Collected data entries
◇ ◇ ◇ ◇ ◇

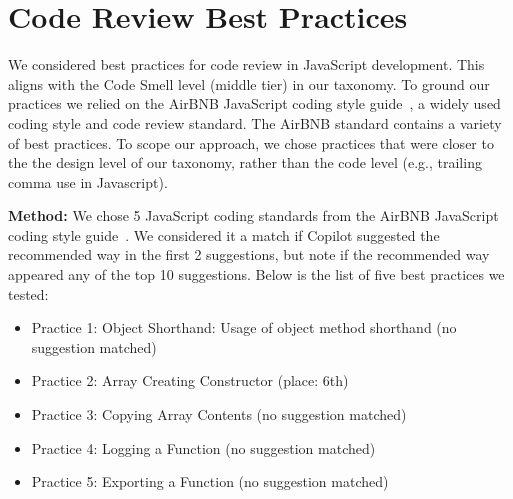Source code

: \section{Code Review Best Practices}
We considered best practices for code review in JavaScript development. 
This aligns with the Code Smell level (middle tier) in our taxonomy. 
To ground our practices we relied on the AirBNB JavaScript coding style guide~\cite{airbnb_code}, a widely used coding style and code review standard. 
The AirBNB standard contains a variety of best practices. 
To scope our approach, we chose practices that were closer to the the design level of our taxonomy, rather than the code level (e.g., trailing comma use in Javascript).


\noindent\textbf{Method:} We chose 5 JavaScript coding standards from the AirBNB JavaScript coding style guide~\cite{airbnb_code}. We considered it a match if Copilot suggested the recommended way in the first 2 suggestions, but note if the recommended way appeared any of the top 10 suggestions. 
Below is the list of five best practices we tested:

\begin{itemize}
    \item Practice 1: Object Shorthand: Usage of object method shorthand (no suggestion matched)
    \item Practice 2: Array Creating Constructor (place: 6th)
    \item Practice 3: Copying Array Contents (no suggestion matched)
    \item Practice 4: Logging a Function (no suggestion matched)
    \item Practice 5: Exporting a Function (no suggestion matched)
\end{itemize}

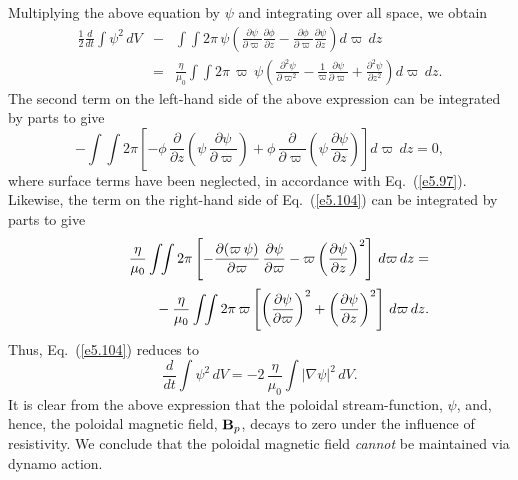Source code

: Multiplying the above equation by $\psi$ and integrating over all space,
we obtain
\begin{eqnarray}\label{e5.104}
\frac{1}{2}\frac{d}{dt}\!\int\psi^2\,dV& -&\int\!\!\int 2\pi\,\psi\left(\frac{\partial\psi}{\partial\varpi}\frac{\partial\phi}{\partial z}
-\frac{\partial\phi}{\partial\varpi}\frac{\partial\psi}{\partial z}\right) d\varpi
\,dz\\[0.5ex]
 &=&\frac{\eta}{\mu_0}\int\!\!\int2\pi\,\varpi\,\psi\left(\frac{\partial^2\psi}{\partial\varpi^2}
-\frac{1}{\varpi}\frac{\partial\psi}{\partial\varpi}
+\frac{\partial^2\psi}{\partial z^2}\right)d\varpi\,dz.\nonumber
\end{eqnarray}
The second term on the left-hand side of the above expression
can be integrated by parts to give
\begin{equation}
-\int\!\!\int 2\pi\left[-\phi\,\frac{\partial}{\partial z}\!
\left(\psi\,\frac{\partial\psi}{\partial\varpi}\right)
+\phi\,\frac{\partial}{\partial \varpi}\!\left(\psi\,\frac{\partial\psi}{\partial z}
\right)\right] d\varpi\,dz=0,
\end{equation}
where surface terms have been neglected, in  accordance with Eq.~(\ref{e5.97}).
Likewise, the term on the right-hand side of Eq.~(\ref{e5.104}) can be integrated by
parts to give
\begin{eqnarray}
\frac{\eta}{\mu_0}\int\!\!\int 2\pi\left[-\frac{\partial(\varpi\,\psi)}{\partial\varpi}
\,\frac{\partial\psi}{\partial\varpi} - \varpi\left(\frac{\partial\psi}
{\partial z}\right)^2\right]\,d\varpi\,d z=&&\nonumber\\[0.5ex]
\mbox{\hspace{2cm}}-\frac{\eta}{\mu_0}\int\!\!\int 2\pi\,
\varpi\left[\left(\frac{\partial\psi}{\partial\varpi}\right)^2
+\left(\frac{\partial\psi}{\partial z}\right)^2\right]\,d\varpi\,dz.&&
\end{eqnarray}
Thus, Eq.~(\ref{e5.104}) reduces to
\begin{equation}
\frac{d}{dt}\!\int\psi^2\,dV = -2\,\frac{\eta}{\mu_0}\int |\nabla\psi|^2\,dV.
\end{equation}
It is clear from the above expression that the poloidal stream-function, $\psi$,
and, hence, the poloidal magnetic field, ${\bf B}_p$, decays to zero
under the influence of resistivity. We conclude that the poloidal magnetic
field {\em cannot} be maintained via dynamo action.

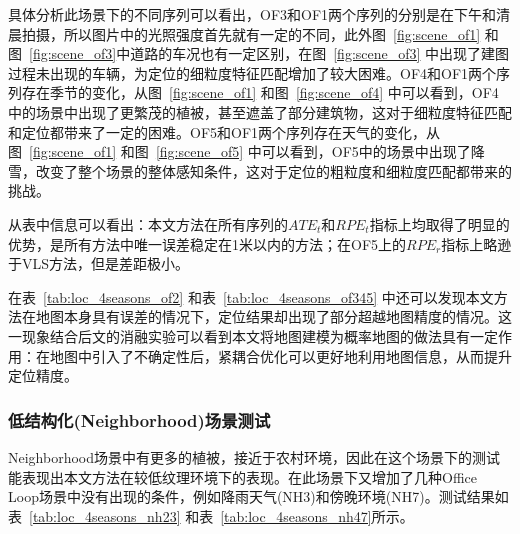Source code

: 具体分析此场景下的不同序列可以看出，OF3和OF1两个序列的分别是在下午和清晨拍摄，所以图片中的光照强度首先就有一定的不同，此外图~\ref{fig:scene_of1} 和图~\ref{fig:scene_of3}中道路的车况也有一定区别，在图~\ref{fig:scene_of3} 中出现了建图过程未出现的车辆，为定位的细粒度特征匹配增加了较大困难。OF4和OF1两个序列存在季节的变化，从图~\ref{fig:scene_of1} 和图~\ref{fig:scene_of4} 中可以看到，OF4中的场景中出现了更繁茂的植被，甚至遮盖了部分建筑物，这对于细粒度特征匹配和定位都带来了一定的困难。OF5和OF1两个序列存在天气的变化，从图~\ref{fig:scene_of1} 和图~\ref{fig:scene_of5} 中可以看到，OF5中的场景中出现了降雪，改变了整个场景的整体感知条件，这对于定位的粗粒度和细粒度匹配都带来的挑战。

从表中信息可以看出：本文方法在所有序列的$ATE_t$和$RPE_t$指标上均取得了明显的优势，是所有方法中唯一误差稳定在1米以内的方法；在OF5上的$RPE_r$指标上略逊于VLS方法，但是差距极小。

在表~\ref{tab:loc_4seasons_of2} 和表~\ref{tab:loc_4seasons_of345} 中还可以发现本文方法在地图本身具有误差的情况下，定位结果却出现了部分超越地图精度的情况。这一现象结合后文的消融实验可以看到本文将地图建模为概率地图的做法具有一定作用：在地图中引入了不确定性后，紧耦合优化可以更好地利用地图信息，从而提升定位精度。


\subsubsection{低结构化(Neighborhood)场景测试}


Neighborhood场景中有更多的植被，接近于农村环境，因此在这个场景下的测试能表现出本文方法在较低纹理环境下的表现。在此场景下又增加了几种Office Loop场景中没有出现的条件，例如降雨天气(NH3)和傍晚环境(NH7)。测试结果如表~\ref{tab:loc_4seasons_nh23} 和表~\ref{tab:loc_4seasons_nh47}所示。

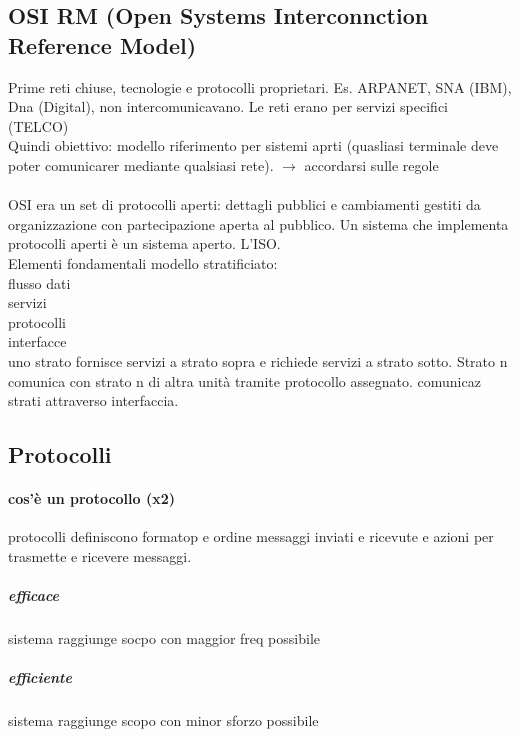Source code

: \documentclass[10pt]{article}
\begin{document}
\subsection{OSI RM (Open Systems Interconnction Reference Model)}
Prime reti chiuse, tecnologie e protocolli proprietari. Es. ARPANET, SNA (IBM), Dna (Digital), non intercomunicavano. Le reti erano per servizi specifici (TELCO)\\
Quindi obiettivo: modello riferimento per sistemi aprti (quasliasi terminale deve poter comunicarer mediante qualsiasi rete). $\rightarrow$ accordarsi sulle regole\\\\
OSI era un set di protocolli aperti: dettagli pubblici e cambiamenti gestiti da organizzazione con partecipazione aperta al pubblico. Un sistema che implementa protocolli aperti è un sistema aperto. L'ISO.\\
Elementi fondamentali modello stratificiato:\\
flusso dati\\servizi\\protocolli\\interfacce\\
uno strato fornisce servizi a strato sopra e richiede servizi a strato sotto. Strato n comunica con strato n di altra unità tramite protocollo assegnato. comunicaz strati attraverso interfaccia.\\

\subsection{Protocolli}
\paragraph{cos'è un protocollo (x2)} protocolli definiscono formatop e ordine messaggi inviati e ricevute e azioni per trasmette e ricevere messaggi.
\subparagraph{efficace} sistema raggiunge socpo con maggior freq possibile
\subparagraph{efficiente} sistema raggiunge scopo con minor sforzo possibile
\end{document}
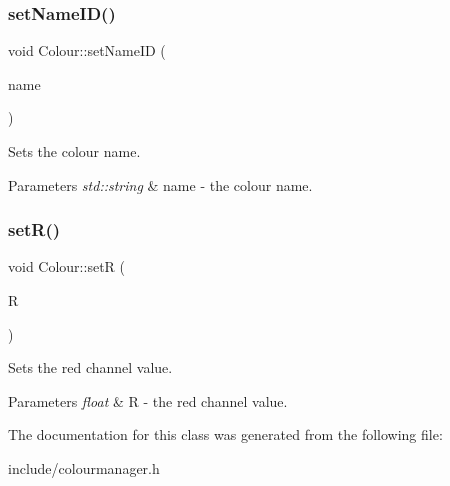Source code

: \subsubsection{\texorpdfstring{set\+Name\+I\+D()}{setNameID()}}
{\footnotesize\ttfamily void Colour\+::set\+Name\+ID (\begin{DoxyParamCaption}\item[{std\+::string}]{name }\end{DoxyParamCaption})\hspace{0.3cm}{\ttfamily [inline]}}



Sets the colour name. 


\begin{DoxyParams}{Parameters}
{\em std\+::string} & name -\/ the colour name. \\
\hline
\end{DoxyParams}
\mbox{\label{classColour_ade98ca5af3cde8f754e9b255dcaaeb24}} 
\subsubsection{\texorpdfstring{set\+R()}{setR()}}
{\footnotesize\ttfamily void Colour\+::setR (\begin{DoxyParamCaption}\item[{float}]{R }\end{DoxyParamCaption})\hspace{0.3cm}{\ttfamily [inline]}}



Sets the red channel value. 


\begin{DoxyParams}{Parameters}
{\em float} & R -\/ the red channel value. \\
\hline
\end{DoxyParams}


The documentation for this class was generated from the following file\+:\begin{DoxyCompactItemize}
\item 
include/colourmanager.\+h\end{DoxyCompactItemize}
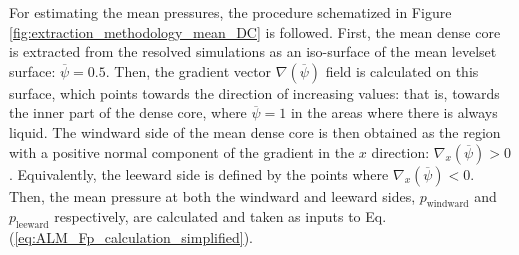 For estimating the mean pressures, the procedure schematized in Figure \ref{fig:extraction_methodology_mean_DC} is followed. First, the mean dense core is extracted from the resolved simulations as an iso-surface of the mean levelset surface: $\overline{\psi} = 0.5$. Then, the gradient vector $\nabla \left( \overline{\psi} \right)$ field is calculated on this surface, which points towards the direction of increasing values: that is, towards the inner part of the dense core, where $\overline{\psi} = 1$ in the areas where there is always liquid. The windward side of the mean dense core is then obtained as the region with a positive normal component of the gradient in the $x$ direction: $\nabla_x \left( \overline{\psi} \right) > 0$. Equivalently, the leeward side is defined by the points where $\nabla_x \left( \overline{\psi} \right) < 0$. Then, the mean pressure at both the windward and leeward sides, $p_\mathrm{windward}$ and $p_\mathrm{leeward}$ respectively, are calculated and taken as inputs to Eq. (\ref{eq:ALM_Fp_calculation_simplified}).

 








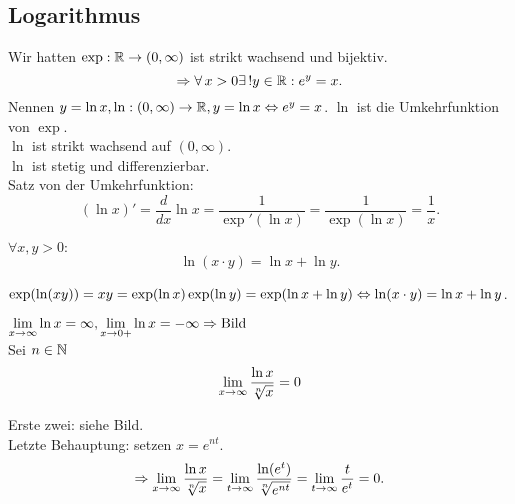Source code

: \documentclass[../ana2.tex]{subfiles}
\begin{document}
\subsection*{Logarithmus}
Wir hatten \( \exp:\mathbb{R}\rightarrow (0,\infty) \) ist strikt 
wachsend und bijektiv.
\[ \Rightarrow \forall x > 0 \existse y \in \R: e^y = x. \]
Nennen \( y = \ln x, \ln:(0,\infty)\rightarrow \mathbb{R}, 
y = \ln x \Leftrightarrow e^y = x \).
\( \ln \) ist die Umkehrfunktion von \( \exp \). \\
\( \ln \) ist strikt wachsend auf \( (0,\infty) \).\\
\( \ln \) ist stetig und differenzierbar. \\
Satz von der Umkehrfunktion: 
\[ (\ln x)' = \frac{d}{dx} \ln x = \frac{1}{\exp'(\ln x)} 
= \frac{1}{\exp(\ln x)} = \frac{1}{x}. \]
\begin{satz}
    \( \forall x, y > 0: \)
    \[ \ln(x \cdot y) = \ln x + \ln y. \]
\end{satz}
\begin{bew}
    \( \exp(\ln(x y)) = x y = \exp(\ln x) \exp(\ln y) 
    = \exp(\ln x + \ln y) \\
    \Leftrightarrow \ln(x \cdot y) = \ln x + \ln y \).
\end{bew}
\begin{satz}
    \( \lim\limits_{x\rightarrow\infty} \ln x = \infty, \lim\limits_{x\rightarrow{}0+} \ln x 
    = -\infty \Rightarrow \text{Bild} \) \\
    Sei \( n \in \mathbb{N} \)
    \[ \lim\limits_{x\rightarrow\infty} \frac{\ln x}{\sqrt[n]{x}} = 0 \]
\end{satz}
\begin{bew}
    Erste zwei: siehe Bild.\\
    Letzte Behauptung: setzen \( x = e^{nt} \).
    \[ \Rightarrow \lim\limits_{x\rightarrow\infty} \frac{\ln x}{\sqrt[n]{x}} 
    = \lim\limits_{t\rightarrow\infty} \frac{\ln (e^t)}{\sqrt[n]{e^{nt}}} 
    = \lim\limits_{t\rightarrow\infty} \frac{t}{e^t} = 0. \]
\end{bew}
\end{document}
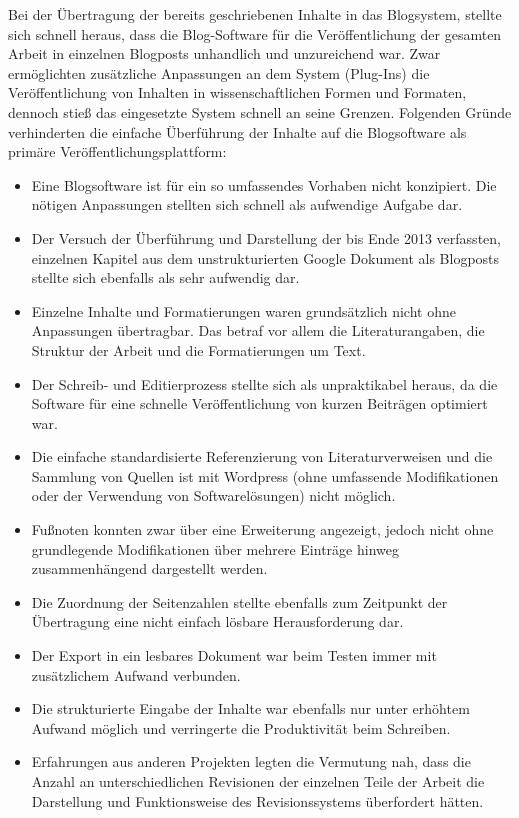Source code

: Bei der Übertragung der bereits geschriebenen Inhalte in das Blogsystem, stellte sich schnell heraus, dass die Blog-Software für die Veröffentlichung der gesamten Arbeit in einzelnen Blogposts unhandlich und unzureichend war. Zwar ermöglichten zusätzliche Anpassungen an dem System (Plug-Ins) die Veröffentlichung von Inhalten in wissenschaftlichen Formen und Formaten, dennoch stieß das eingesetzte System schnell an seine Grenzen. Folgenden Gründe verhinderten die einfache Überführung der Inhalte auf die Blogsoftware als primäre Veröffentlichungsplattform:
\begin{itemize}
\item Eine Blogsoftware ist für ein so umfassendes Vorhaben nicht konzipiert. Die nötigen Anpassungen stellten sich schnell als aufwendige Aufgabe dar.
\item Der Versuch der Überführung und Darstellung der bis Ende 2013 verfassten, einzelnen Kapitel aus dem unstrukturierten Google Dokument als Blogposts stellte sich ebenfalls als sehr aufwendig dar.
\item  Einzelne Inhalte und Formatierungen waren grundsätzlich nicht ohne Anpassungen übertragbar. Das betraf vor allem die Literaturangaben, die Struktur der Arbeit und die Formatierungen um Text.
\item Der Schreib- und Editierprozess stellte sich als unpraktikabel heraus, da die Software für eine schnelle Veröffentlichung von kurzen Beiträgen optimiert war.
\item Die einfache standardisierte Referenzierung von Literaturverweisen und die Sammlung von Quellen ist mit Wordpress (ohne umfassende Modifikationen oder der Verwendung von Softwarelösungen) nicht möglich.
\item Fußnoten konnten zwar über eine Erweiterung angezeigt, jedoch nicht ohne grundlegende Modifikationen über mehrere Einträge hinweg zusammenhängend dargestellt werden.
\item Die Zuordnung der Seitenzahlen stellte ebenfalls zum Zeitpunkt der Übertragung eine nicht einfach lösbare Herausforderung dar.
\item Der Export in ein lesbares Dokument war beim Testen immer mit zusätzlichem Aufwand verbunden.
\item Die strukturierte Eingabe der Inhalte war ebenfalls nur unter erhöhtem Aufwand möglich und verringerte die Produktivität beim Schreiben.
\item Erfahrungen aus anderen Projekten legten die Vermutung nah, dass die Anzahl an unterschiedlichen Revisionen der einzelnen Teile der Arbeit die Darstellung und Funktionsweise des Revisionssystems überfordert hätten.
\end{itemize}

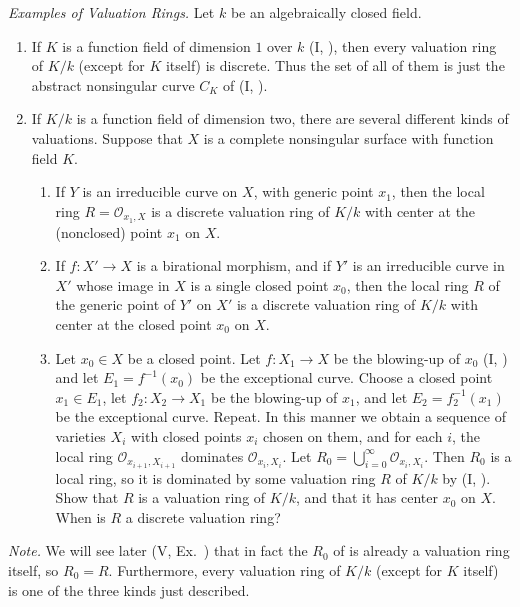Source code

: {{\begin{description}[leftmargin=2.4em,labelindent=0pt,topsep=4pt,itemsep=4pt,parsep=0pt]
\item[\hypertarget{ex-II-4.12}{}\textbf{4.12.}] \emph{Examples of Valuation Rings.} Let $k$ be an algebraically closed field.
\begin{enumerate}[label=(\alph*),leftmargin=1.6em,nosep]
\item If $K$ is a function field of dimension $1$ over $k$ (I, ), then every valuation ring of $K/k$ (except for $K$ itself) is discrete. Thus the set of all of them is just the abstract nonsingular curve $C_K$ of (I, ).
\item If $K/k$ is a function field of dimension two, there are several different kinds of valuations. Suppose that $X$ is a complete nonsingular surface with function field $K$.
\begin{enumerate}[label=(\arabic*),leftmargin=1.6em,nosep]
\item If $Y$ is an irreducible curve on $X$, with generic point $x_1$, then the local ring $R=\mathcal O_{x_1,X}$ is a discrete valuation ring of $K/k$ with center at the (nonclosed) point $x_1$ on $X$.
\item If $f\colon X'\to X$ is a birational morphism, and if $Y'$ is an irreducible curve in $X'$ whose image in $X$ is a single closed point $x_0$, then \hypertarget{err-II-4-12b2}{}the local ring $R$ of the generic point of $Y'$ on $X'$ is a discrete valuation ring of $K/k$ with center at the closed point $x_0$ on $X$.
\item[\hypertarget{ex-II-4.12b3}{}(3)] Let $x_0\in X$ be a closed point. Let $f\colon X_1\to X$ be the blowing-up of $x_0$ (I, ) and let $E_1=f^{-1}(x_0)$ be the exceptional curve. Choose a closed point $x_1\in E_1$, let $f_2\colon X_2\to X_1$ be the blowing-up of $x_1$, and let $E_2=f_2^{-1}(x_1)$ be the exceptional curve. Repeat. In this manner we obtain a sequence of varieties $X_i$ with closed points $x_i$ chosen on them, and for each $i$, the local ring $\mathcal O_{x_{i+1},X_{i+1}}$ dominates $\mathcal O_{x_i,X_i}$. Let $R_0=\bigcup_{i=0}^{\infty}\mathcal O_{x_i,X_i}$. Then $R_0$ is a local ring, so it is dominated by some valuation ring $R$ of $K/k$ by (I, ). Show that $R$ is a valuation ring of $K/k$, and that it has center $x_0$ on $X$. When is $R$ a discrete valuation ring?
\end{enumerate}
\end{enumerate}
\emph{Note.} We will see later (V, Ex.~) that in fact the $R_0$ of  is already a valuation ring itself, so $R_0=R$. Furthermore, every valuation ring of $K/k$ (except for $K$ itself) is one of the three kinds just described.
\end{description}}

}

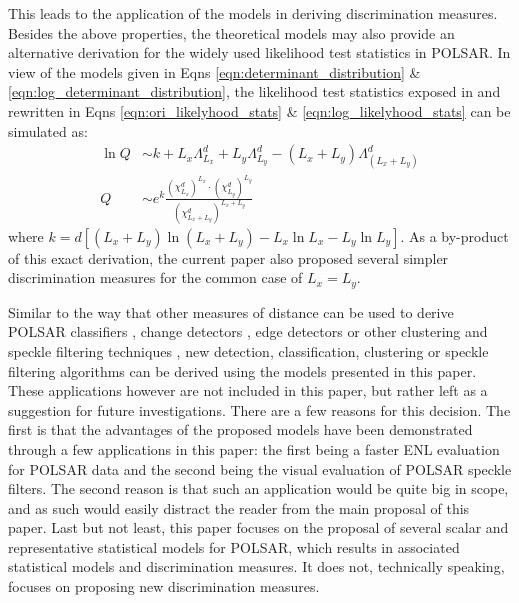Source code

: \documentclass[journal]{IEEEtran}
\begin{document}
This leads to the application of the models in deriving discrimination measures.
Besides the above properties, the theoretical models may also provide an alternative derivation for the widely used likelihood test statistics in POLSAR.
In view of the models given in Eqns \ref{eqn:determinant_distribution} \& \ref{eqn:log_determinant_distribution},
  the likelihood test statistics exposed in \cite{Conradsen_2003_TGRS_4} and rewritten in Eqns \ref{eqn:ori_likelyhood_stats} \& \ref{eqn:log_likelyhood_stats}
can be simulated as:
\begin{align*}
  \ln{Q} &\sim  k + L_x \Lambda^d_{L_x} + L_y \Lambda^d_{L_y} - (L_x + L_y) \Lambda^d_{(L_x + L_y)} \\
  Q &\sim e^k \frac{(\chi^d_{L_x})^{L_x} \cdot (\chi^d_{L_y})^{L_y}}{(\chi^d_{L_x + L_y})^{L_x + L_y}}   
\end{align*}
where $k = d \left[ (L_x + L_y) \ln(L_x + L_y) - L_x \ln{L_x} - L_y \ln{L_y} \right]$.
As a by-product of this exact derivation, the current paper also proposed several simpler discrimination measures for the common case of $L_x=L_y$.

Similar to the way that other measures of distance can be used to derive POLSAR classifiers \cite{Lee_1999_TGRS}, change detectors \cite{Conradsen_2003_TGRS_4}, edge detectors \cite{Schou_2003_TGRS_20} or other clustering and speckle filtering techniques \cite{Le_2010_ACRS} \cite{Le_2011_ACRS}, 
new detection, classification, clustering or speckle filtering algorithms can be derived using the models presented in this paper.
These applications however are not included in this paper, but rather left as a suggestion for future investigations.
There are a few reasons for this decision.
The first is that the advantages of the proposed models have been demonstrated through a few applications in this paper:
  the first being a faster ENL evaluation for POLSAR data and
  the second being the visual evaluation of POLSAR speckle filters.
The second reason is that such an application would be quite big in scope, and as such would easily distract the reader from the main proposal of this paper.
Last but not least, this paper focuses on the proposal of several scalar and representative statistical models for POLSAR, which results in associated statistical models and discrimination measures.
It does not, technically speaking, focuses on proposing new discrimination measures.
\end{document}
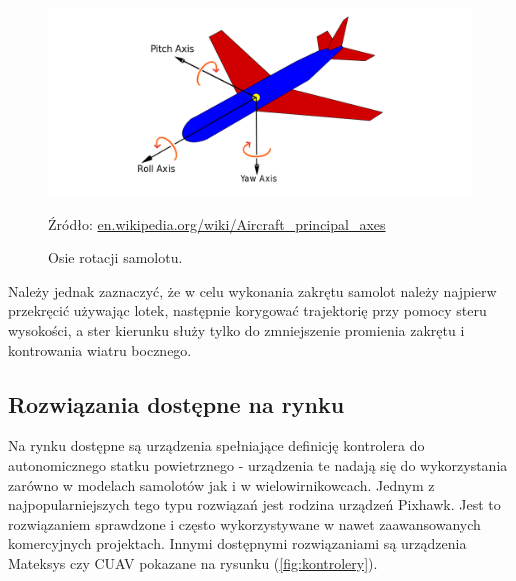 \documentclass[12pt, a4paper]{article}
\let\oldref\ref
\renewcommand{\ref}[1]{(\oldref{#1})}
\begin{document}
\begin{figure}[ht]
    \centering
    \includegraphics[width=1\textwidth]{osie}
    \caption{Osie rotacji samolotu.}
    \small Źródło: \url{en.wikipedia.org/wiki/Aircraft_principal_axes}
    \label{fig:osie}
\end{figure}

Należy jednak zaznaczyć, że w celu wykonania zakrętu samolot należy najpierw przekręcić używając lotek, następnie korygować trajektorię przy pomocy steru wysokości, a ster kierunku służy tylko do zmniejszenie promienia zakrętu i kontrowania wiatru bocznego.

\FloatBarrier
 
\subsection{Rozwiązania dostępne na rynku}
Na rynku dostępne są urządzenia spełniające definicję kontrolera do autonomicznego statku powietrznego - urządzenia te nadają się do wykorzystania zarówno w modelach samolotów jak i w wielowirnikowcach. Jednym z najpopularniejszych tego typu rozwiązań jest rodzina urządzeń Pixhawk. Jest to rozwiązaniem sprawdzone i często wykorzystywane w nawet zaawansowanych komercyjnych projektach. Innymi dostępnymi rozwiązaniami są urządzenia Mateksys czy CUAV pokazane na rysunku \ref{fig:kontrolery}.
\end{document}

◇ ◇ ◇ ◇ ◇

*What to produce:*
Copy out each line of the data in which the word "oldref" appears.

*Answer section:*
\let\oldref\ref
\renewcommand{\ref}[1]{(\oldref{#1})}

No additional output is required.